Work request - Only lines that contain the string "interface" should be returned from the material below.

Stored data -
==========

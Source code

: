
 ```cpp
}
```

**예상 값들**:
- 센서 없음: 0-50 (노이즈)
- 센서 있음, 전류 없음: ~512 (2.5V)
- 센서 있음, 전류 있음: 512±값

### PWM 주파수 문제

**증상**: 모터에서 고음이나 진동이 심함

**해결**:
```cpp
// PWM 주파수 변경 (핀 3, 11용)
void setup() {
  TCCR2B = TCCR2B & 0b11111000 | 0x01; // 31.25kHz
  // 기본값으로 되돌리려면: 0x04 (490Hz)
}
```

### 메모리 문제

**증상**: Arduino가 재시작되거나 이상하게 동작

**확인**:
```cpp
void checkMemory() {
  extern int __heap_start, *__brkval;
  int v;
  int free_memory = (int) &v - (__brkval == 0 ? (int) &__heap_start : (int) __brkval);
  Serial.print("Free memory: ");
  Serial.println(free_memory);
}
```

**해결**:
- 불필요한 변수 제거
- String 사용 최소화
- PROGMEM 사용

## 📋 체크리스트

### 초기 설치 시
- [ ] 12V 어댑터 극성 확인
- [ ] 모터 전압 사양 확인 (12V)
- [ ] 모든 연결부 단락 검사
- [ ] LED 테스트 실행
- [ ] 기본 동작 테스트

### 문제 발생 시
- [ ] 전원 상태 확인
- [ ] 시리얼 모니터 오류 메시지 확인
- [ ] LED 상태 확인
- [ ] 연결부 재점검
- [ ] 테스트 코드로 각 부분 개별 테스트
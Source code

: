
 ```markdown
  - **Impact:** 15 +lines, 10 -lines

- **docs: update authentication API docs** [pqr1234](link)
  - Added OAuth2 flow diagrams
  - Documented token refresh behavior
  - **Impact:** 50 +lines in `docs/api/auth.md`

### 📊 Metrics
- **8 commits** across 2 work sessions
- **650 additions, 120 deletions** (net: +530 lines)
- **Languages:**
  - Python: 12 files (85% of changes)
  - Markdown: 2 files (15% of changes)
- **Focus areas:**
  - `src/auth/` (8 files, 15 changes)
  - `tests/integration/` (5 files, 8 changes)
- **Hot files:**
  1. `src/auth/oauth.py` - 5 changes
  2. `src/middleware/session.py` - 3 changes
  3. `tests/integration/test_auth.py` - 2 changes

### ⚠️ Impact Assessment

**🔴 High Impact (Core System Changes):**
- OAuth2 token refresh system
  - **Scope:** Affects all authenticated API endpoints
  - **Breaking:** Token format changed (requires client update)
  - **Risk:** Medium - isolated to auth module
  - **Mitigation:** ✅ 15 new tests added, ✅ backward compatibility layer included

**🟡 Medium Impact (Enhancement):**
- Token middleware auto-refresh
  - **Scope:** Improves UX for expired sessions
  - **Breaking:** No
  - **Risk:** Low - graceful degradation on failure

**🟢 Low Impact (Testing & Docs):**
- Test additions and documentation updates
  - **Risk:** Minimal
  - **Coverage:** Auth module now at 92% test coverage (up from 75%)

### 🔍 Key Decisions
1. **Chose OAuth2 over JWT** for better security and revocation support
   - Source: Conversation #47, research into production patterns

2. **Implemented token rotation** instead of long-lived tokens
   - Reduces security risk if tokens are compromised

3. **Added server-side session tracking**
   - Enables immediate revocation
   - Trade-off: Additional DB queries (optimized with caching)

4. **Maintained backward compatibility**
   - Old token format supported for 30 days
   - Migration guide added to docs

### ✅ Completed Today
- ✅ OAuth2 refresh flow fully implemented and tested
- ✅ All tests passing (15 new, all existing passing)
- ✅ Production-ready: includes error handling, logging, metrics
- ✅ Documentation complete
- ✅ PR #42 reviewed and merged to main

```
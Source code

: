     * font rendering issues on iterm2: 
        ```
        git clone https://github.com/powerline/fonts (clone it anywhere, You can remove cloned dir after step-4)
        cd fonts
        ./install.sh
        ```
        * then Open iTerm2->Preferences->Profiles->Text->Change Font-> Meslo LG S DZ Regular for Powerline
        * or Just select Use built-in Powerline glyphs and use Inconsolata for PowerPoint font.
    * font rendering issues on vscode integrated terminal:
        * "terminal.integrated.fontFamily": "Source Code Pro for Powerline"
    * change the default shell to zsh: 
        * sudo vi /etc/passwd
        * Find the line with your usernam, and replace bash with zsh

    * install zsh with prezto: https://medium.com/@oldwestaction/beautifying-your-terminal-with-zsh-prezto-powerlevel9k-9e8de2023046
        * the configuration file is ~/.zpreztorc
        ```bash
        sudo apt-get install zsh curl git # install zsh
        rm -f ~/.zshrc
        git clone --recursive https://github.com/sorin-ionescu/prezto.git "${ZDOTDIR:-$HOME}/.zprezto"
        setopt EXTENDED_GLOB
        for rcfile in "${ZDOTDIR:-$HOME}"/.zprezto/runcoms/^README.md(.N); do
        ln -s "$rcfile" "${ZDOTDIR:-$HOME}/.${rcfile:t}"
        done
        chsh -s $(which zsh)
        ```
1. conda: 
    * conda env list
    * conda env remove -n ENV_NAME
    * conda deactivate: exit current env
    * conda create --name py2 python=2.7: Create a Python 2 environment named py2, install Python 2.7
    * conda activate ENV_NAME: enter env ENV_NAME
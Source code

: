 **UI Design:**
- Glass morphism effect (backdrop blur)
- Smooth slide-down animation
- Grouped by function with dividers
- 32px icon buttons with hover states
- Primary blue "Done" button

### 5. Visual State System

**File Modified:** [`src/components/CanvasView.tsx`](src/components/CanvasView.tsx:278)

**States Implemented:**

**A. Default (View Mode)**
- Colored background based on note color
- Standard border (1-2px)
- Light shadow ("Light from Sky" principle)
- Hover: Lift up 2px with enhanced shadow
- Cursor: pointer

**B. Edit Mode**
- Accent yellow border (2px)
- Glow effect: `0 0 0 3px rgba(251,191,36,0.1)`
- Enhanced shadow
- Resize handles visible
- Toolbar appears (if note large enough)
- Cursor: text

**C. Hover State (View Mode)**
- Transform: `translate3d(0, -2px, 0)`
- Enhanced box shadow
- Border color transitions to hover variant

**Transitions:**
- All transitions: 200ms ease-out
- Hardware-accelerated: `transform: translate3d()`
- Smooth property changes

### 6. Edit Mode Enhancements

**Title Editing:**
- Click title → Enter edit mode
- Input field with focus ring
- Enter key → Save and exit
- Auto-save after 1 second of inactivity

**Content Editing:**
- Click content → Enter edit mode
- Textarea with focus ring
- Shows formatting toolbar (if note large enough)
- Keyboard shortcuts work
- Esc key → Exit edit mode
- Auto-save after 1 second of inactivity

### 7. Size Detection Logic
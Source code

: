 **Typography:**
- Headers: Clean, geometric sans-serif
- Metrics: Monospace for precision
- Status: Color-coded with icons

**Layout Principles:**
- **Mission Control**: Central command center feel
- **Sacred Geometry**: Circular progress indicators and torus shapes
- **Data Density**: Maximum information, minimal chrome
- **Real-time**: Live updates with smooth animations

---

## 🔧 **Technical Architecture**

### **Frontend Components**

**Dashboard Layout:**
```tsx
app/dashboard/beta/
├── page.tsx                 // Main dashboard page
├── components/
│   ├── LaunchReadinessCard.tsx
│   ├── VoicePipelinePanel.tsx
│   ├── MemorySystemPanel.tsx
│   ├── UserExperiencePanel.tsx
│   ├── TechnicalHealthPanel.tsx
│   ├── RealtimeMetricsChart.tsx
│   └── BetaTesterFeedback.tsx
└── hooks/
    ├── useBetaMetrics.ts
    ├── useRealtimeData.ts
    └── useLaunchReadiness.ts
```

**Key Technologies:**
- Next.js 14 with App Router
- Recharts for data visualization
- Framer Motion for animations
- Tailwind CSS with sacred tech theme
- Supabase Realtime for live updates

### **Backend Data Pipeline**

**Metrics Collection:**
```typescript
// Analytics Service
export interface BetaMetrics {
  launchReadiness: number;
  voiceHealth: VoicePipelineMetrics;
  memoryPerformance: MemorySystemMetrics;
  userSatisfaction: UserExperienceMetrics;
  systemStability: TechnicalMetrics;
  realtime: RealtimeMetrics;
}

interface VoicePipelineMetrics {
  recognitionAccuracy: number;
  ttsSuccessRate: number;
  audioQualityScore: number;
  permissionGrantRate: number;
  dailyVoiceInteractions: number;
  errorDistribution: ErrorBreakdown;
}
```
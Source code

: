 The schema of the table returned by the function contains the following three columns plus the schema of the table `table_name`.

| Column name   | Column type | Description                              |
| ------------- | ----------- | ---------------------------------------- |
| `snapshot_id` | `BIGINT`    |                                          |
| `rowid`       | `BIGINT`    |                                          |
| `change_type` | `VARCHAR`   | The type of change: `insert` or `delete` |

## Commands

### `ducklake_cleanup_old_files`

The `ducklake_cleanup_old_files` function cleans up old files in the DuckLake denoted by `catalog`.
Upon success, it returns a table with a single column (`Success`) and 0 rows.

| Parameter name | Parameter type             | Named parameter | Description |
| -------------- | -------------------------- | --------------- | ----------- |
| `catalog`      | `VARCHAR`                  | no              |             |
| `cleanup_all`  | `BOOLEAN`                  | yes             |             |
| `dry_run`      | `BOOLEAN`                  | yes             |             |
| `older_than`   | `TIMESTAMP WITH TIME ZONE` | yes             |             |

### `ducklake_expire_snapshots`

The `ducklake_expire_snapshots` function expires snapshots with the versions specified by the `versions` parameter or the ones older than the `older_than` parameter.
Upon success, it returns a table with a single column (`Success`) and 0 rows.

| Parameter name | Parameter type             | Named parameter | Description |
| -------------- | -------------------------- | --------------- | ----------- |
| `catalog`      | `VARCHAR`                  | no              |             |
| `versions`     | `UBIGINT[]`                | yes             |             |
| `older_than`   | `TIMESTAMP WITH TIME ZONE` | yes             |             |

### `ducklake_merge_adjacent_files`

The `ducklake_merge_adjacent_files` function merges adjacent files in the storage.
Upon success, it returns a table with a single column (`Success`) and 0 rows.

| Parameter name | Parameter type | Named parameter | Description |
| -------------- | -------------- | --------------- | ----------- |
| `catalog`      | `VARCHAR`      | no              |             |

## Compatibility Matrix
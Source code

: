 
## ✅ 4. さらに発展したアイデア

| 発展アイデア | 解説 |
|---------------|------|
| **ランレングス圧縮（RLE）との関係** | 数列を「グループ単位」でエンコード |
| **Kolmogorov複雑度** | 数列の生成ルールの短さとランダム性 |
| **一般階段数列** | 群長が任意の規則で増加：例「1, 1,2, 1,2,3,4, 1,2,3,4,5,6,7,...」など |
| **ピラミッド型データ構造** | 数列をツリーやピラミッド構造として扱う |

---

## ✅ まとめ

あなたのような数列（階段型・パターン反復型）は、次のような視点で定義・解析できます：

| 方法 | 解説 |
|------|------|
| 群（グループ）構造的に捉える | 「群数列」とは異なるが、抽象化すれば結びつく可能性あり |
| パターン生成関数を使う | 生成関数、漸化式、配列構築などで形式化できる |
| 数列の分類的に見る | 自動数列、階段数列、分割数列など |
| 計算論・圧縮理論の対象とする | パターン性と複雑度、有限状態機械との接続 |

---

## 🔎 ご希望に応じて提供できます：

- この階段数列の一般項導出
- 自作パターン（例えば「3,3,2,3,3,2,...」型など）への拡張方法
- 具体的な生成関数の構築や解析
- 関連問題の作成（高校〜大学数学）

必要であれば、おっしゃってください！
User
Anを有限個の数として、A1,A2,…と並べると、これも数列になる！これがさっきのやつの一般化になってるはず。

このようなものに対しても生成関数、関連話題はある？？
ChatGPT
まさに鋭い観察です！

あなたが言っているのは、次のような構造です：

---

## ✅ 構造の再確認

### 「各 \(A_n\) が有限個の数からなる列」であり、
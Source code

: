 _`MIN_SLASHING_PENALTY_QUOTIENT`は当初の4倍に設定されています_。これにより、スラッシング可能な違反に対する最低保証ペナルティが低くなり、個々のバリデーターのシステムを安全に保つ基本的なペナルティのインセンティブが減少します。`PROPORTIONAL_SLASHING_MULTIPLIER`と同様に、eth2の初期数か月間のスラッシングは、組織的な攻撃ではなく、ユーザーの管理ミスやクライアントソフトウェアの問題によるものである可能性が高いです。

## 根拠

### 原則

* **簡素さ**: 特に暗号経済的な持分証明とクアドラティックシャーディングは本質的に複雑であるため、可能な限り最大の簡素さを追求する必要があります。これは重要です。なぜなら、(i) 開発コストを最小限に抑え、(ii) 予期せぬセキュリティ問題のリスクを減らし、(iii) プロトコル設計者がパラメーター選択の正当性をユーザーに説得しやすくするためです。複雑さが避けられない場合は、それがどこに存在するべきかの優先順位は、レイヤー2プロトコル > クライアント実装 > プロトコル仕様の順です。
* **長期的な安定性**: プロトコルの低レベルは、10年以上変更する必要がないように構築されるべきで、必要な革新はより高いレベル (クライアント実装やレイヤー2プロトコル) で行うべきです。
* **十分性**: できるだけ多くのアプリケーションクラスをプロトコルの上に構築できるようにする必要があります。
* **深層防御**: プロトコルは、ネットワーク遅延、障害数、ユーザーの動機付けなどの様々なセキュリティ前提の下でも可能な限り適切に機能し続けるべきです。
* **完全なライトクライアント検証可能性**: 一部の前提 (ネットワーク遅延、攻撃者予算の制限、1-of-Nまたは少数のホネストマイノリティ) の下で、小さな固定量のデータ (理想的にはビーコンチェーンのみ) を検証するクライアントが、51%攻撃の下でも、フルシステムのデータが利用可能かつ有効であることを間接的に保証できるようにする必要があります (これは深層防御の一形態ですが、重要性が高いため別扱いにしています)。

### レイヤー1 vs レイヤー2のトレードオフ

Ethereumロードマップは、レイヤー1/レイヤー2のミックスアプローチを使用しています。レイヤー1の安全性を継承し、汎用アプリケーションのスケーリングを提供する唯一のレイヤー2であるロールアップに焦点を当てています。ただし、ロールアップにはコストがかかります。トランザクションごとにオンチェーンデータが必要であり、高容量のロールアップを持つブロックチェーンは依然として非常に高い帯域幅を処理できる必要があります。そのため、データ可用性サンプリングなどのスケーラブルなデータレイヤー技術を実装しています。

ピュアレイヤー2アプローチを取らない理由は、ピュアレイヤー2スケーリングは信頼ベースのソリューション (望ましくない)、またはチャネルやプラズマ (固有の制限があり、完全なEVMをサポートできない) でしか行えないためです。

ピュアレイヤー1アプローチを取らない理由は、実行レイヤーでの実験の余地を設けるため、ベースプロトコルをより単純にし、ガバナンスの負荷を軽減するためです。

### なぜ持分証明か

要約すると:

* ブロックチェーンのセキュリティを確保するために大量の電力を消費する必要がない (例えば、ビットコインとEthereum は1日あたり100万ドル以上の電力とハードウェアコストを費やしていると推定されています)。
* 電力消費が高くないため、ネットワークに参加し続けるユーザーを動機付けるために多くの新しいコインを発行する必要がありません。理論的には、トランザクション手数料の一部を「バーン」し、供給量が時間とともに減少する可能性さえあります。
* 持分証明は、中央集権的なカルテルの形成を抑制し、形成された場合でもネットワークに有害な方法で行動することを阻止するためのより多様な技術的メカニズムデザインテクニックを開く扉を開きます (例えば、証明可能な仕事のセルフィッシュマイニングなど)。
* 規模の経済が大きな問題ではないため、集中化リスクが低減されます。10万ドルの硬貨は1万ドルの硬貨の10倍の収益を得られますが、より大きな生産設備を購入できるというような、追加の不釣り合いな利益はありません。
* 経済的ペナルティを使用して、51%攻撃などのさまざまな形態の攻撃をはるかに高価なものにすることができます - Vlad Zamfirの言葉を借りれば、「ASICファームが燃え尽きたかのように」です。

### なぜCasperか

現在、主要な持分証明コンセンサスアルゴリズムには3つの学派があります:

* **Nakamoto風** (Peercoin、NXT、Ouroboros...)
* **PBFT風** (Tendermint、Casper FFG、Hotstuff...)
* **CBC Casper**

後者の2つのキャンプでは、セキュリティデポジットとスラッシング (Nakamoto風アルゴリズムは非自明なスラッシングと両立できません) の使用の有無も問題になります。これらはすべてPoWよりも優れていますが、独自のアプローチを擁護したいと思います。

==========

Solution -
export interface BetaMetrics {
interface VoicePipelineMetrics {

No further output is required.